• _MATERIAL FOR THIS TASK_
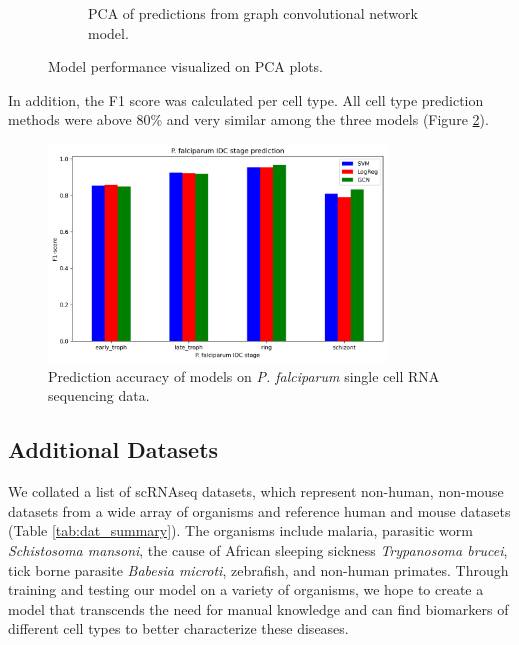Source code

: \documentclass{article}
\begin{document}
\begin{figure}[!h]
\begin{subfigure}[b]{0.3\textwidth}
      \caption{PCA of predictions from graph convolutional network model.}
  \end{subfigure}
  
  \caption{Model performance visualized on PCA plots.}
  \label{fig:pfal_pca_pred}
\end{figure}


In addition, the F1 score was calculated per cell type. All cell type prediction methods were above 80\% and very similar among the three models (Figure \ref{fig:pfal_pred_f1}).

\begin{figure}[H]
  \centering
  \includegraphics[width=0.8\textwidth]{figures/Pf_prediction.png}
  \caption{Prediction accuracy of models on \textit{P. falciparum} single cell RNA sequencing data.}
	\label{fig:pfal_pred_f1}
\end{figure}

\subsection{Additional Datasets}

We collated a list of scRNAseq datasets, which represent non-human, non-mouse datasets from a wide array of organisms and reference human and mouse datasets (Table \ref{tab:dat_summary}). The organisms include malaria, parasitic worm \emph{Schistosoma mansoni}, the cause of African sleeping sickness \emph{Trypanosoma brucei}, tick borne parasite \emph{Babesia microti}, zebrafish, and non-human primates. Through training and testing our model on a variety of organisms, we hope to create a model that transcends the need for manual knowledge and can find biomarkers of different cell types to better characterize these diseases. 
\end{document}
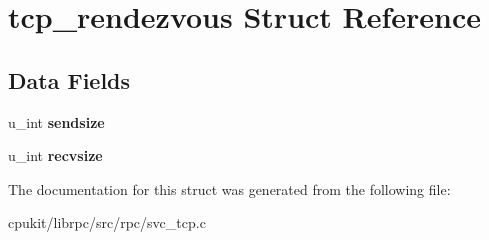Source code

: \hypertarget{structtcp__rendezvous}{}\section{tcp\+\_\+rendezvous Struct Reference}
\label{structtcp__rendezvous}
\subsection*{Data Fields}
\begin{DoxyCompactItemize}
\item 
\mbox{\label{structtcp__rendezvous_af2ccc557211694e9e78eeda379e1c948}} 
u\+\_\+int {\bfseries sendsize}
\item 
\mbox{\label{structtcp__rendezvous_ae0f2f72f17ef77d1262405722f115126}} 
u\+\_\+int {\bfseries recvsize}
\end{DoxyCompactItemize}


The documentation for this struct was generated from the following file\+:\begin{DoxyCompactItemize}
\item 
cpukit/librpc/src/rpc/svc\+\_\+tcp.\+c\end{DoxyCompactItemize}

• _GOAL OF THE EXERCISE_
Every line above that holds the string "subfigure" should be copied out.

• _OUTPUT_
\begin{subfigure}[b]{0.3\textwidth}
  \end{subfigure}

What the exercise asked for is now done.